Tiebreak criteria determine the final ranking when players finish with the same score. Setting them correctly before the tournament starts is essential — changing them mid-tournament is bad practice and can lead to disputes.
How to set tiebreaks:
- Open your tournament settings
- Go to the "Tiebreaks" section
- Drag and drop criteria in your preferred order of priority
- Save
FIDE recommended order for Swiss tournaments:
- Buchholz Cut-1
- Buchholz
- Sonneborn-Berger
What each tiebreak means (quick version):
- Buchholz (BH): Sum of all your opponents' scores. Higher = you faced tougher opposition.
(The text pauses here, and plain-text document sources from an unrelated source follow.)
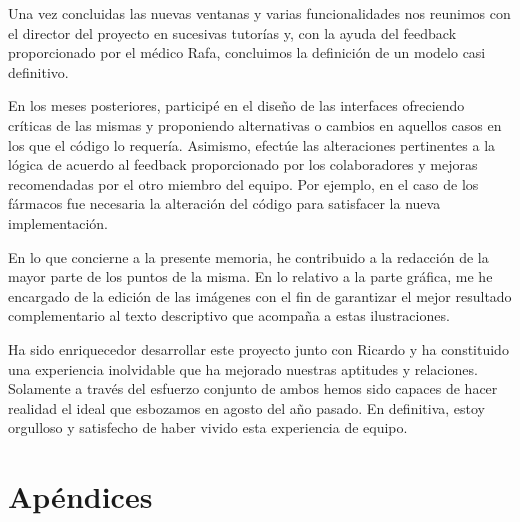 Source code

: \documentclass[11pt,spanish,
		listoftables,listoffigures]
		{tfgplantilla}
\begin{document}
Una vez concluidas las nuevas ventanas y varias funcionalidades nos reunimos con el director del proyecto en sucesivas tutorías y, con la ayuda del feedback proporcionado por el médico Rafa, concluimos la definición de un modelo casi definitivo. 

En los meses posteriores, participé en el diseño de las interfaces ofreciendo críticas de las mismas y proponiendo alternativas o cambios en aquellos casos en los que el código lo requería. Asimismo, efectúe las alteraciones pertinentes a la lógica de acuerdo al feedback proporcionado por los colaboradores y mejoras recomendadas por el otro miembro del equipo. Por ejemplo, en el caso de los fármacos fue necesaria la alteración del código para satisfacer la nueva implementación.

En lo que concierne a la presente memoria, he contribuido a la redacción de la mayor parte de los puntos de la misma. En lo relativo a la parte gráfica, me he encargado de la edición de las imágenes con el fin de garantizar el mejor resultado complementario al texto descriptivo que acompaña a estas ilustraciones.

Ha sido enriquecedor desarrollar este proyecto junto con Ricardo y ha constituido una experiencia inolvidable que ha mejorado nuestras aptitudes y relaciones. Solamente a través del esfuerzo conjunto de ambos hemos sido capaces de hacer realidad el ideal que esbozamos en agosto del año pasado. En definitiva, estoy orgulloso y satisfecho de haber vivido esta experiencia de equipo.

\cleardoublepage


\chapter{Apéndices}


\end{document}
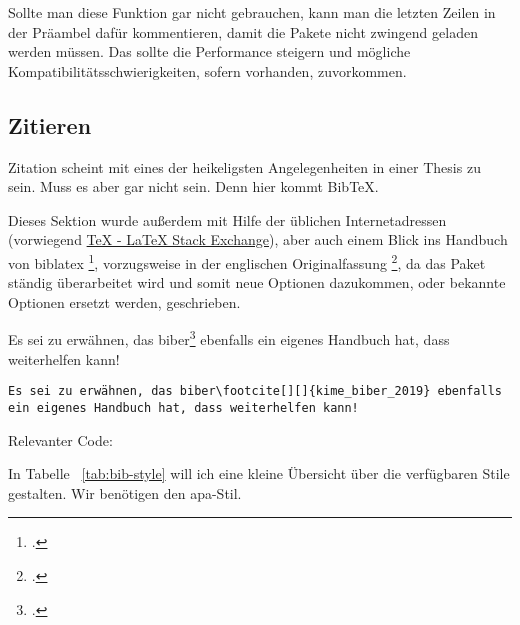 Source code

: Sollte man diese Funktion gar nicht gebrauchen, kann man die letzten Zeilen in der Präambel dafür kommentieren, damit die Pakete nicht zwingend geladen werden müssen. Das sollte die Performance steigern und mögliche Kompatibilitätsschwierigkeiten, sofern vorhanden, zuvorkommen.
\subsection{Zitieren}%
Zitation scheint mit eines der heikeligsten Angelegenheiten in einer Thesis zu sein. Muss es aber gar nicht sein. Denn hier kommt Bib\TeX{}.

Dieses Sektion wurde außerdem mit Hilfe der üblichen Internetadressen (vorwiegend \href{https://tex.stackexchange.com/}{TeX - LaTeX Stack Exchange}), aber auch einem Blick ins Handbuch von biblatex \footcite{lehman_biblatex_2017}, vorzugsweise in der englischen Originalfassung \footcite{kime_biblatex_2019}, da das Paket ständig überarbeitet wird und somit neue Optionen dazukommen, oder bekannte Optionen ersetzt werden, geschrieben.

Es sei zu erwähnen, das biber\footcite[][]{kime_biber_2019} ebenfalls ein eigenes Handbuch hat, dass weiterhelfen kann!

\begin{lstlisting}[float=htpb,caption=Das setzen von Zitations \protect\LaTeX{},label=lst:cites]
Es sei zu erwähnen, das biber\footcite[][]{kime_biber_2019} ebenfalls ein eigenes Handbuch hat, dass weiterhelfen kann!
\end{lstlisting}
Relevanter Code:


In Tabelle ~\ref{tab:bib-style} will ich eine kleine Übersicht über die verfügbaren Stile gestalten. Wir benötigen den \gls{apa}-Stil.

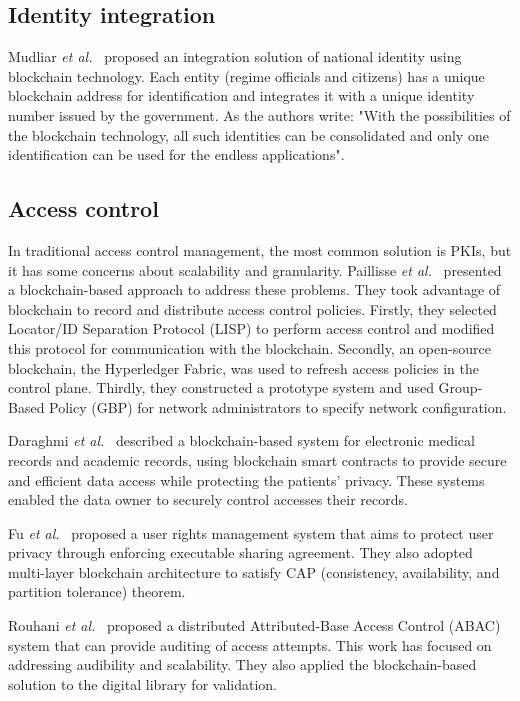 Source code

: \subsection{Identity integration}
Mudliar \emph{et al.}~\cite{mudliar2018comprehensive} proposed an integration solution of national identity using blockchain technology. Each entity (regime officials and citizens) has a unique blockchain address for identification and integrates it with a unique identity number issued by the government. As the authors write: "With the possibilities of the blockchain technology, all such identities can be consolidated and only one identification can be used for the endless applications".

\subsection{Access control}
In traditional access control management, the most common solution is PKIs, but it has some concerns about scalability and granularity. Paillisse \emph{et al.}~\cite{paillisse2019distributed} presented a blockchain-based approach to address these problems. They took advantage of blockchain to record and distribute access control policies. Firstly, they selected Locator/ID Separation Protocol (LISP) to perform access control and modified this protocol for communication with the blockchain. Secondly, an open-source blockchain, the Hyperledger Fabric, was used to refresh access policies in the control plane. Thirdly, they constructed a prototype system and used Group-Based Policy (GBP) for network administrators to specify network configuration.\par

Daraghmi \emph{et al.}~\cite{daraghmi2019medchain,daraghmi2019unichain} described a blockchain-based system for electronic medical records and academic records, using blockchain smart contracts to provide secure and efficient data access while protecting the patients' privacy. These systems enabled the data owner to securely control accesses their records.\par

Fu \emph{et al.}~\cite{fu2020soteria} proposed a user rights management system that aims to protect user privacy through enforcing executable sharing agreement. They also adopted multi-layer blockchain architecture to satisfy CAP (consistency, availability, and partition tolerance) theorem.\par

Rouhani \emph{et al.}~\cite{rouhani2020distributed} proposed a distributed Attributed-Base Access Control (ABAC) system that can provide auditing of access attempts. This work has focused on addressing audibility and scalability. They also applied the blockchain-based solution to the digital library for validation.\par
- Buchholz Cut-1 (BH C1): Same as Buchholz, but removes the lowest opponent score. Reduces the penalty for facing one weak player.
- Buchholz Median (BH Med): Removes both the highest and lowest opponent scores.
- Sonneborn-Berger (SB): Scores of opponents you beat + half the scores of opponents you drew. Rewards quality wins.
- Average Rating of Opponents (ARO): Mean rating of all opponents. Objective but doesn't reflect results.
- Direct Encounter (DE): Head-to-head result between tied players. Only useful for 2-player ties.
- Number of Wins: More wins = higher rank. Encourages decisive play.
- Number of Games with Black: More black games = higher rank. Compensates for color disadvantage.
Important notes:
- For FIDE-rated events, check your federation's requirements — some mandate specific tiebreak orders.
- Tiebreaks are computed automatically and update after every round.
- Forfeited games are handled according to FIDE C.07-2023: the absent player's score counts as a draw for Buchholz purposes.